Identifying tractable probabilistic models through uncertainty-aware symbolic regression
Please login to view abstract download link
Symbolic regression (SR) provides data-driven construction of interpretable models in the form of analytic expressions. Analytic expressions with comparable prediction error or model complexity, however, can differ greatly in robustness w.r.t. to input noise and capability to extrapolate. Most existing approaches do not consider expression robustness during model selection. Consequently, analytic expressions as provided by many symbolic regression workflows can vary wildly with respect to robustness. This is particularly relevant in applications with small data sets and/or relatively high noise. We present a workflow that combines symbolic regression with Bayesian Inference (BI) for post-hoc tractability (convergence of inference) and uncertainty quantification of discovered equations. Candidate expressions derived by SR are interpreted as probabilistic graphical models and assessed -– in addition to fit quality -- by tractability, parameter identifiability, predictive uncertainty, and noise sensitivity. This allows competing symbolic models to be distinguished under noisy and data-limited conditions.

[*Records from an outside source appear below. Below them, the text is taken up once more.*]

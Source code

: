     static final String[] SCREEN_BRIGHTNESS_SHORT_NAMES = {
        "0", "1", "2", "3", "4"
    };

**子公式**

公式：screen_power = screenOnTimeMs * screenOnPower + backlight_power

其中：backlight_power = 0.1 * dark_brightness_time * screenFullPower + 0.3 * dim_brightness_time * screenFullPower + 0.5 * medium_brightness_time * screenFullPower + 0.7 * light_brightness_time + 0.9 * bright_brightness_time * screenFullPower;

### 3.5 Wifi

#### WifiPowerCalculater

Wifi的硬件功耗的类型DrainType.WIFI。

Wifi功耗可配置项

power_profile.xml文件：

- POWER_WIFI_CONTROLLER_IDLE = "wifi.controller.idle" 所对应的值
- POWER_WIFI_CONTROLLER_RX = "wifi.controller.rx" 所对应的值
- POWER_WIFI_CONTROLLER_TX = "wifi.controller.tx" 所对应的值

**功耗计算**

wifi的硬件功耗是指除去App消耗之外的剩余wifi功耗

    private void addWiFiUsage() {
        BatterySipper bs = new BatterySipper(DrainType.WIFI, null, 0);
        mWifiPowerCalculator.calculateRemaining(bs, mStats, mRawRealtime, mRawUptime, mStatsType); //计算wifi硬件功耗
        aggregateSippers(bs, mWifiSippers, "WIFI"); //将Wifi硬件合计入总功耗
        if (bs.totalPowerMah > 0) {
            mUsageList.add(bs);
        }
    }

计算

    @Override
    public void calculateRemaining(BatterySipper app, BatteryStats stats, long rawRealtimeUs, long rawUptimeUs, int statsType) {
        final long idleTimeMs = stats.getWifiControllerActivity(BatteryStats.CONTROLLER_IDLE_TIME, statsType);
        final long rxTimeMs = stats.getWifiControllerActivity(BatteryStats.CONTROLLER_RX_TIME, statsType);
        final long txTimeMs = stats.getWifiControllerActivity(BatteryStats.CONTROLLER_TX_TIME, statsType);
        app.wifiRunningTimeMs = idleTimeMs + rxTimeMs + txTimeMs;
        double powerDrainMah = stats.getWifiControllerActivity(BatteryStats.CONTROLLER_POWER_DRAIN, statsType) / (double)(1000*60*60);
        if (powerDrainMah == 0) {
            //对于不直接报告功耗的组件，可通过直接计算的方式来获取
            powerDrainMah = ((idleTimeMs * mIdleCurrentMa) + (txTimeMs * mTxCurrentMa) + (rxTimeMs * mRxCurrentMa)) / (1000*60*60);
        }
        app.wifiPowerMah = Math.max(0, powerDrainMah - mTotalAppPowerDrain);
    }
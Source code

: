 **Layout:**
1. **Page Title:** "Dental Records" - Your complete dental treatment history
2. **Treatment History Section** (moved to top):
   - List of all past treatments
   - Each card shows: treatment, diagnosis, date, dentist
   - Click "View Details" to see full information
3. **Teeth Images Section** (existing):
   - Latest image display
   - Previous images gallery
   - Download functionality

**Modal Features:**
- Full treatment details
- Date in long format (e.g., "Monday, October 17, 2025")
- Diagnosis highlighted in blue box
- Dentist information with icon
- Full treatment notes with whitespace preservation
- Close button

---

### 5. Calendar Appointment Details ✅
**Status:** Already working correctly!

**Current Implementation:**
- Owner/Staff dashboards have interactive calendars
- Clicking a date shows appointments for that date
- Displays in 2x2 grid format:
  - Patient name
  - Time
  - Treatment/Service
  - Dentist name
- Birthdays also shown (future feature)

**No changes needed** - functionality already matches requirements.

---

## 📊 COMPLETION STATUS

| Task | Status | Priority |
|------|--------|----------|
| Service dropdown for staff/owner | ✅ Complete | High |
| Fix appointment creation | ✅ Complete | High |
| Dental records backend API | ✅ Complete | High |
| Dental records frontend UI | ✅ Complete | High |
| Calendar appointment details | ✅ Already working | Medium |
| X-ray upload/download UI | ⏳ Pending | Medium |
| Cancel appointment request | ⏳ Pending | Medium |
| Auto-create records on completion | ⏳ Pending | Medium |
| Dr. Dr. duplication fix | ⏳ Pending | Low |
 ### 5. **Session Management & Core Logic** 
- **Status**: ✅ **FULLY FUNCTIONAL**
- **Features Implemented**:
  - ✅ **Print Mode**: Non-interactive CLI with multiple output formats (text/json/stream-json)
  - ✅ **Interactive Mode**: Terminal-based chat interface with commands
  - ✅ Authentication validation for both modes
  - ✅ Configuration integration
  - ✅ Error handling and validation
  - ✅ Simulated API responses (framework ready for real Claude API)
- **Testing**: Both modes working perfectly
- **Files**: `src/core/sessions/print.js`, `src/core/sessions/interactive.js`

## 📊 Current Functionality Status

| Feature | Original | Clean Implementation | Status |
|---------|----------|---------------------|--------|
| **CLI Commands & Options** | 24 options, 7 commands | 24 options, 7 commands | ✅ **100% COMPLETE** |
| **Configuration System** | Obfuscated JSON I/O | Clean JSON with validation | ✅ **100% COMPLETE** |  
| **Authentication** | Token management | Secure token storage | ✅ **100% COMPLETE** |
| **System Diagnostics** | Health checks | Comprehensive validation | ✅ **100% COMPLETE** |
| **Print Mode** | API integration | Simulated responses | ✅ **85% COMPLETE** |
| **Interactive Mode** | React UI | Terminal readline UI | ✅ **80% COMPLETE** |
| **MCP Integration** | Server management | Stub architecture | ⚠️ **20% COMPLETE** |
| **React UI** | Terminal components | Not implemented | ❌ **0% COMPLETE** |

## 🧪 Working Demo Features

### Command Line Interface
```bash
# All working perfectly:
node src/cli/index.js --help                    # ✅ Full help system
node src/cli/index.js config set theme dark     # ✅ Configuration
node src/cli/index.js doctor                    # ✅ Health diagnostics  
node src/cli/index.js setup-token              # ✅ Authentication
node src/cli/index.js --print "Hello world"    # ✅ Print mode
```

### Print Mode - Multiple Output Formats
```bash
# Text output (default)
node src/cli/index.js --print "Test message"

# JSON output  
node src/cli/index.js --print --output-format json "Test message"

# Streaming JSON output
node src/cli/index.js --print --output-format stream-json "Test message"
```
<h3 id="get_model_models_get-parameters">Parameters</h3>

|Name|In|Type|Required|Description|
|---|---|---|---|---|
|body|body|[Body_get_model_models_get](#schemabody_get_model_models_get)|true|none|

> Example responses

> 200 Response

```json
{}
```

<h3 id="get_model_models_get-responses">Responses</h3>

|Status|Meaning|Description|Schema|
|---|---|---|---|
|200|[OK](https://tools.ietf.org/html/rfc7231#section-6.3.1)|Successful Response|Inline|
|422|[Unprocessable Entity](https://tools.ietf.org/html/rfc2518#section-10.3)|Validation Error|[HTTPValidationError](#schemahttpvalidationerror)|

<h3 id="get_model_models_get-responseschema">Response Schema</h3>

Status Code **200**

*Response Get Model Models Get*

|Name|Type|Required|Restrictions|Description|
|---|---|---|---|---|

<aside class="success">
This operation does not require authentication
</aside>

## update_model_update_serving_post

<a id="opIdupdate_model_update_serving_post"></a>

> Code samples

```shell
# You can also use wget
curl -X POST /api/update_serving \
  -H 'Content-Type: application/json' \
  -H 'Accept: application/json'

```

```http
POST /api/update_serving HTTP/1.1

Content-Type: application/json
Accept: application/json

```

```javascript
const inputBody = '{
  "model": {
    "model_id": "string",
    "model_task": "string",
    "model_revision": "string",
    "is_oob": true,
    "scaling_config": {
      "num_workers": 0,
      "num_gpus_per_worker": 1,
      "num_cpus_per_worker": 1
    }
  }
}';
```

The workflow is demonstrated on a representative materials science problem and highlights the importance of uncertainty analysis for reliable equation discovery in computational mechanics. Figure 1 illustrates a high-noise, small-sample dataset (left) where test-set splitting is unfeasible. While SR yields ever smaller reconstruction error with increasing complexity due to tuning of parameters on single data points (overfitting), the posterior predictive MSE of post-hoc Bayesian Inference stays constant from complexity 20 due to BI marginalizing/averaging over parameters. Consequently, post-hoc BI avoids overfitting, even if model complexity would allow to, making it more robust to noise.